Writing a good scheduler is hard. I didn’t mention the Scheduler Wars for nothing. 

Luckily, we have a much simpler problem than a multi-core machine with gazillions of processes. But we also have to admit that Squeak’s default scheduling has atrocious behavior, preempting yield or not. 

That’s because we have no actual scheduler that gives a fair share of time to all runnable processes. Instead, the VM simply gives 100% of CPU time to the runnable process with the highest priority. It will starve any other runnable process unless the high-priority process voluntarily gives up time. That’s “cooperative” scheduling, which was a bad idea in the 70s and unfortunately we never moved on (you may remember that the major reason Macs switched to Unix was scheduling). 

An actual scheduler would give fair time to all runnable processes in the system. It would give more time to higher-priority processes because that’s why they were given a higher priority. But it would still make sure that within a time slice (Linux defaults to 100ms, at least in the old simple scheduler) every runnable process gets at least some time. A runaway process would not freeze the whole system. 

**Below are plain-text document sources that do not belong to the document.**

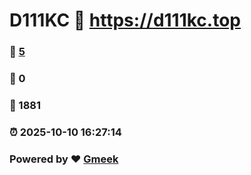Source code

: # D111KC :link: https://d111kc.top 
### :page_facing_up: [5](https://d111kc.top/tag.html) 
### :speech_balloon: 0 
### :hibiscus: 1881 
### :alarm_clock: 2025-10-10 16:27:14 
### Powered by :heart: [Gmeek](https://github.com/Meekdai/Gmeek)

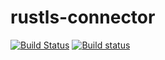 # rustls-connector

[![Build Status](https://travis-ci.org/Keruspe/rustls-connector.svg?branch=master)](https://travis-ci.org/Keruspe/rustls-connector)
[![Build status](https://ci.appveyor.com/api/projects/status/o5g4vd9o18griqi2/branch/master?svg=true)](https://ci.appveyor.com/project/Keruspe/rustls-connector/branch/master)
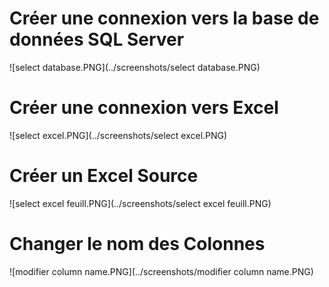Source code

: # Créer une connexion vers la base de données SQL Server


![select database.PNG](../screenshots/select database.PNG)

# Créer une connexion vers Excel


![select excel.PNG](../screenshots/select excel.PNG)



# Créer un Excel Source


![select excel feuill.PNG](../screenshots/select excel feuill.PNG)

# Changer le nom des Colonnes


![modifier column name.PNG](../screenshots/modifier column name.PNG)

# 
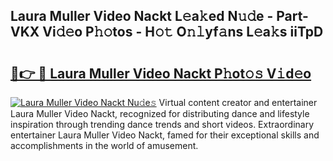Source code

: ## Laura Muller Video Nackt L𝚎a𝚔ed N𝚞𝚍e - Part-VKX Vi𝚍𝚎o P𝚑𝚘tos - H𝚘𝚝 O𝚗𝚕yf𝚊ns L𝚎a𝚔s iiTpD

# <h2><a href="http://kfesabt.oniu.top/?m=Laura+Muller+Video+Nackt">🔗👉 🔴 Laura Muller Video Nackt P𝚑ot𝚘𝚜 V𝚒d𝚎o</a></h2>

[![Laura Muller Video Nackt Nu𝚍e𝚜](https://i.imgur.com/0qMVB7G.gif)](http://kfesabt.oniu.top/?m=Laura+Muller+Video+Nackt)
Virtual content creator and entertainer Laura Muller Video Nackt, recognized for distributing dance and lifestyle inspiration through trending dance trends and short videos. Extraordinary entertainer Laura Muller Video Nackt, famed for their exceptional skills and accomplishments in the world of amusement.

Now, I haven’t thought of the full implications of that for Squeak yet. There is beauty in simplicity, and the cooperative scheduling we have is simple for sure. But it breaks down in cases where you need preemptive scheduling because the processes do not cooperate. 

Vanessa

PS: here’s an article describing the simple scheduler Linux used for its first decade (before its O(n) runtime became a problem):
https://dev.to/satorutakeuchi/a-brief-history-of-the-linux-kernel-s-process-scheduler-the-very-first-scheduler-v0-01-9e4

On Tue, Mar 26, 2024 at 21:29 Chris Muller <ma.chris.m@gmail.com> wrote:
Hi everyone,  :)

First, interesting discussion, thanks for your passionate and stimulating engagement.  I'm reminded of our past debates where I learned a lot over the years challenging your positions, including when you challenged mine.

Given how dug in you seem to be, I don't really see an economic path to consensus this time.  However, I do hope you'll oblige me with another round of exploring the question to see if we can glean any final tidbits.  I perceive your motivation to be to provide Squeak with the most flexibility out-of-the-box with regard to supporting multiple, alternative concurrency disciplines like cooperative.  I respect that, even though I don't think preemptProcessYields (PPY) false achieves that, and my view being motivated by "utility visible from the outside looking in at the Scheduler".  That's why, I tried to read Igors blog, my eyes glazed over, because it's written from the view inside the Scheduler looking out.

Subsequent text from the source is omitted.